The stuff that was happening in 2020 with George Floyd greatly resembled stuff that was going on in the 60s, where you have violent turmoil in the cities.
But you even have it in the 80s and 90s.
We're on like our third or fourth pass of this by now.
Right.
And so, right, we keep having these like soft cultural revolutions, all from the 1960s, the 80s, the 90s now.
And what's interesting is that you don't really hear most of the sort of anti-woke, anti-CRT crusaders talk about these things.
They'll try to...
Kind of stand up each piece of DEI or CRT or whatever the specific line is and try to knock that down.
But they sort of try to work, and I found this, and I'm not going to single anybody out here, but I found that they try to do so within the framework still of the 1960s without just coming out and saying, no, this is ridiculous.
We need to get rid of all of it.
Well, it's it's comical.
It's a lot like what we said with the Spanish Civil War the other day where they always have to talk about this conflict because it's the one they lost and so they can pretend it would have worked out great if they'd won.
It's sort of like this here where we're perpetually in the 1960s and they act like they're opposing the same man as always because to do otherwise would have to confront the fact that actually the left has run entire cities and entire states for The entire duration of a human lifetime at this point and has often made no progress or literally gone backwards.
This will come up with education reform all the time.
You'll have to hear, yeah, you know, we need to do this new education reform proposal because we have to overcome systemic racism in the school system.
Bro, you guys have been running the public schools in Los Angeles, in New York City, in Boston.
Take your pick of these cities.
There have been No Republicans doing anything of importance in any major American city in decades and they just invent an entirely new reality.
It's sort of like feminism where they'll do this in silly ways like Do you remember when that Captain Marvel movie came out about five or six years ago?
Yeah, and Disney lied about how many tickets were sold for it, and then the next movie came out was a complete failure.
It's not about that.
It's that it was hyped, like, this movie is important because it's a movie, it's a blockbuster movie that stars a woman, and no one's made a movie that shows girls can be heroes before.

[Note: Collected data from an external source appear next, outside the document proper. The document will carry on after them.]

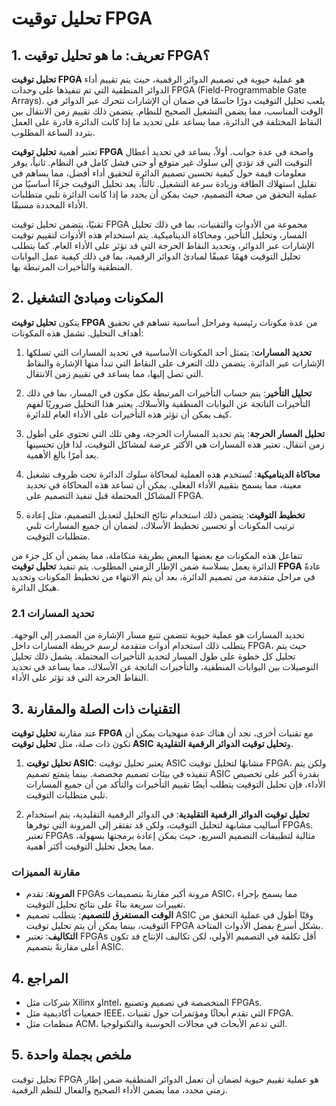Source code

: # تحليل توقيت FPGA

## 1. تعريف: ما هو **تحليل توقيت FPGA**؟
**تحليل توقيت FPGA** هو عملية حيوية في تصميم الدوائر الرقمية، حيث يتم تقييم أداء الدوائر المنطقية التي تم تنفيذها على وحدات FPGA (Field-Programmable Gate Arrays). يلعب تحليل التوقيت دورًا حاسمًا في ضمان أن الإشارات تتحرك عبر الدوائر في الوقت المناسب، مما يضمن التشغيل الصحيح للنظام. يتضمن ذلك تقييم زمن الانتقال بين النقاط المختلفة في الدائرة، مما يساعد على تحديد ما إذا كانت الدائرة قادرة على العمل بتردد الساعة المطلوب.

تعتبر أهمية **تحليل توقيت FPGA** واضحة في عدة جوانب. أولاً، يساعد في تحديد أعطال التوقيت التي قد تؤدي إلى سلوك غير متوقع أو حتى فشل كامل في النظام. ثانياً، يوفر معلومات قيمة حول كيفية تحسين تصميم الدائرة لتحقيق أداء أفضل، مما يساهم في تقليل استهلاك الطاقة وزيادة سرعة التشغيل. ثالثاً، يعد تحليل التوقيت جزءًا أساسيًا من عملية التحقق من صحة التصميم، حيث يمكن أن يحدد ما إذا كانت الدائرة تلبي متطلبات الأداء المحددة مسبقًا.

تقنيًا، يتضمن تحليل توقيت FPGA مجموعة من الأدوات والتقنيات، بما في ذلك تحليل المسار، وتحليل التأخير، ومحاكاة الديناميكية. يتم استخدام هذه الأدوات لتقييم توقيت الإشارات عبر الدوائر، وتحديد النقاط الحرجة التي قد تؤثر على الأداء العام. كما يتطلب تحليل التوقيت فهمًا عميقًا لمبادئ الدوائر الرقمية، بما في ذلك كيفية عمل البوابات المنطقية والتأخيرات المرتبطة بها.

## 2. المكونات ومبادئ التشغيل
يتكون **تحليل توقيت FPGA** من عدة مكونات رئيسية ومراحل أساسية تساهم في تحقيق أهداف التحليل. تشمل هذه المكونات:

1. **تحديد المسارات**: يتمثل أحد المكونات الأساسية في تحديد المسارات التي تسلكها الإشارات عبر الدائرة. يتضمن ذلك التعرف على النقاط التي تبدأ منها الإشارة والنقاط التي تصل إليها، مما يساعد في تقييم زمن الانتقال.

2. **تحليل التأخير**: يتم حساب التأخيرات المرتبطة بكل مكون في المسار، بما في ذلك التأخيرات الناتجة عن البوابات المنطقية والأسلاك. يعتبر هذا التحليل ضروريًا لفهم كيف يمكن أن تؤثر هذه التأخيرات على الأداء العام للدائرة.

3. **تحليل المسار الحرجة**: يتم تحديد المسارات الحرجة، وهي تلك التي تحتوي على أطول زمن انتقال. تعتبر هذه المسارات هي الأكثر عرضة لمشاكل التوقيت، لذا فإن تحسينها يعد أمرًا بالغ الأهمية.

4. **محاكاة الديناميكية**: تُستخدم هذه العملية لمحاكاة سلوك الدائرة تحت ظروف تشغيل معينة، مما يسمح بتقييم الأداء الفعلي. يمكن أن تساعد هذه المحاكاة في تحديد المشاكل المحتملة قبل تنفيذ التصميم على FPGA.

5. **تخطيط التوقيت**: يتضمن ذلك استخدام نتائج التحليل لتعديل التصميم، مثل إعادة ترتيب المكونات أو تحسين تخطيط الأسلاك، لضمان أن جميع المسارات تلبي متطلبات التوقيت.

تتفاعل هذه المكونات مع بعضها البعض بطريقة متكاملة، مما يضمن أن كل جزء من الدائرة يعمل بسلاسة ضمن الإطار الزمني المطلوب. يتم تنفيذ **تحليل توقيت FPGA** عادةً في مراحل متقدمة من تصميم الدائرة، بعد أن يتم الانتهاء من تخطيط المكونات وتحديد هيكل الدائرة.

### 2.1 تحديد المسارات
تحديد المسارات هو عملية حيوية تتضمن تتبع مسار الإشارة من المصدر إلى الوجهة. يتطلب ذلك استخدام أدوات متقدمة لرسم خريطة المسارات داخل FPGA، حيث يتم تحليل كل خطوة على طول المسار لتحديد التأخيرات المحتملة. يشمل ذلك تحليل التوصيلات بين البوابات المنطقية، والتأخيرات الناتجة عن الأسلاك، مما يساعد في تحديد النقاط الحرجة التي قد تؤثر على الأداء.

## 3. التقنيات ذات الصلة والمقارنة
عند مقارنة **تحليل توقيت FPGA** مع تقنيات أخرى، نجد أن هناك عدة منهجيات يمكن أن تكون ذات صلة، مثل **تحليل توقيت ASIC** و**تحليل توقيت الدوائر الرقمية التقليدية**. 

1. **تحليل توقيت ASIC**: يعتبر تحليل توقيت ASIC مشابهًا لتحليل توقيت FPGA، ولكن يتم تنفيذه في بيئات تصميم مخصصة. بينما يتمتع تصميم ASIC بقدرة أكبر على تخصيص الأداء، فإن تحليل التوقيت يتطلب أيضًا تقييم التأخيرات والتأكد من أن جميع المسارات تلبي متطلبات التوقيت.

2. **تحليل توقيت الدوائر الرقمية التقليدية**: في الدوائر الرقمية التقليدية، يتم استخدام أساليب مشابهة لتحليل التوقيت، ولكن قد تفتقر إلى المرونة التي توفرها FPGAs. تعتبر FPGAs مثالية لتطبيقات التصميم السريع، حيث يمكن إعادة برمجتها بسهولة، مما يجعل تحليل التوقيت أكثر أهمية.

### مقارنة المميزات
- **المرونة**: تقدم FPGAs مرونة أكبر مقارنةً بتصميمات ASIC، مما يسمح بإجراء تغييرات سريعة بناءً على نتائج تحليل التوقيت.
- **الوقت المستغرق للتصميم**: يتطلب تصميم ASIC وقتًا أطول في عملية التحقق من التوقيت، بينما يمكن أن يتم تحليل توقيت FPGA بشكل أسرع بفضل الأدوات المتاحة.
- **التكاليف**: تعتبر FPGAs أقل تكلفة في التصميم الأولي، لكن تكاليف الإنتاج قد تكون أعلى مقارنةً بتصميم ASIC.

## 4. المراجع
- شركات مثل Xilinx وIntel، المتخصصة في تصميم وتصنيع FPGAs.
- جمعيات أكاديمية مثل IEEE، التي تقدم أبحاثًا ومؤتمرات حول تقنيات FPGA.
- منظمات مثل ACM، التي تدعم الأبحاث في مجالات الحوسبة والتكنولوجيا.

## 5. ملخص بجملة واحدة
تحليل توقيت FPGA هو عملية تقييم حيوية لضمان أن تعمل الدوائر المنطقية ضمن إطار زمني محدد، مما يضمن الأداء الصحيح والفعال للنظم الرقمية.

At that point, Wonder Woman had been made two years before.
It's constant year zeroing.
It's constant year zeroing.
Or they did this with Black Panther.
They did this with Black Panther too.
And I remember catching people, another Ridley Scott by the way, but I remember catching people with Black Panther and then saying this was the first Marvel movie to star a black man.
And I said, what about Blade?
There was a whole trilogy of Blade movies.
They were great, by the way.
There was even a TV series, all of which preceded the Black Panther film.
But they wanted to get into their marketing, so they had to twist it around.
What's the first one in the current iteration of the... And they want to continue to run this narrative.
It's the same playbook they keep running.
Historic.
It's all historic.
Everything has to be historic.
If you want a great book that captures the feel of all this, and I didn't bring it with me unfortunately, but there's a great book by Thomas Wolfe, one of the great writers of the 20th century, and it's called The Bonfire of the Vanities, and it's a lot of... I could not recommend this more.
It's a big novel, and it hits a lot of themes.
It's basically about New York in the 80s, but the core thrust of the book is this investment banker accidentally, sort of, hits a, you know, an honor student in the Bronx, They literally joke about this, calling him an honor student.
He thinks he's getting mugged.
It's unclear if he is, actually.
He hits this honor student, sends him into the hospital in a coma, and it starts off this massive Michael Brown, Trayvon Martin-type freakout of the public.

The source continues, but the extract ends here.